Melukis dengan Teh dan Kopi

Melukis dengan Teh dan Kopi

- detikHot
Jumat, 11 Okt 2013 11:14 WIB
Melukis dengan Teh dan Kopi
Jakarta - Wah apa jadinya bila aroma hangat kopi dan teh tidak berasal dari cangkir, namun berasal dari lukisan di kanvas.

Jangan sampai Anda tergoda menjilatinya!

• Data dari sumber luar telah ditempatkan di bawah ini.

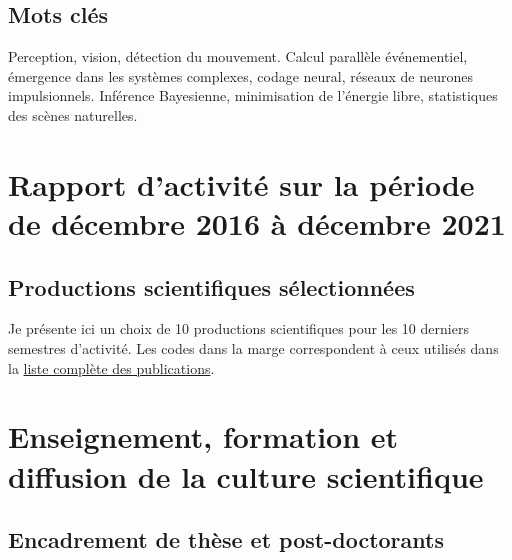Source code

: \documentclass[10pt,french,a4paper,oneside]{article}%
\begin{document}
\subsection*{Mots clés}
Perception, vision, détection du mouvement. Calcul parallèle événementiel, émergence dans les systèmes complexes, codage neural, réseaux de neurones impulsionnels. Inférence Bayesienne, minimisation de l'énergie libre, statistiques des scènes naturelles.

\newpage
\section{Rapport d’activité sur la période de décembre 2016 à décembre 2021} %



\newpage
\subsection{Productions scientifiques sélectionnées}

Je présente ici un choix de 10 productions scientifiques pour les 10 derniers
semestres d’activité. Les codes dans la marge correspondent à ceux utilisés dans la \href{https://raw.githubusercontent.com/laurentperrinet/perrinet_curriculum-vitae.tex/master/perrinet_publications.pdf}{liste complète des publications}.



\newpage
\section{Enseignement, formation et diffusion de la culture scientifique}

\subsection{Encadrement de thèse et post-doctorants} %

%
%
\end{document}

Bahan minuman populer, yakni kopi dan teh justru dijadikan bahan dasar lukisan oleh seorang seniman asal Amerika Serikat, Gerard Toni.

Ia menggunakan teh dan kopi untuk mewarnai lukisannya, sejak enam tahun lalu. Setiap karya yang ia buat memakan waktu sekitar satu bulan dan ia telah mencoba beberapa jenis teh dari seluruh dunia.

SCROLL TO CONTINUE WITH CONTENT



Ini ia butuhkan untuk menciptakan goresan dan nuansa warna yang berbeda-beda.

Karya-karya seninya membutuhkan banyak percampuran kopi dan teh dari berbagai jenisnya. Jenis lukisan yang kerap ia buat pun tak jauh-jauh dari suasana kedai kopi yang hangat.

Seniman berusia 38 tahun ini percaya bahwa suasana dan perpaduan warna kopi dan teh akan sangat selaras, menghasilkan karya yang indah.

"Bagi saya kedai kopi adalah tempat yang mengesankan. Disana ada banyak orang yang bertemu dan berkumpul dalam lingkungannya sendiri. Semua untuk alasan berbeda," ujarnya seperti apa yang dilansir dari Daily Mail (11/10/2013).

Ada beberapa masalah saat melukis dengan medium ini. "Yang pertama adalah membuat kopi dan teh bisa mewarnai seperti cat. Yang kedua menjaga kualitas warna dari kopi dan teh saat terkena sinar matahari - masalah ini biasanya dipecahkan dengan mencampur stabilizer UV ke medium kopi dan teh."

Sementara masalah terakhirnya adalah untuk menjaga warna tetap sama ketika ini berhadapan dengan oksigen.

Ia menggunakan poliakrilik ketika lukisan sudah selesai, untuk menjaga ini dari oksidasi. "Semua warna, tak perduli apa yang saya gunakan, akan menjadi coklat ketika terkena oksigen atau sinar matahari," ujarnya.

Mau tidak mau, Gerard juga harus bereksperimen dengan banyak alat lukis. Ini karena kopi dan teh memiliki sifat yang berbeda ketika dituangkan dalam kanvas.

"Hampir semua alat aku gunakan, sendok, kuas, spons, dan lainnya. Saya juga melukis dalam ukuran besar, ini karena mediumnya cukup sulit di kontrol dalam ruang yang lebih kecil."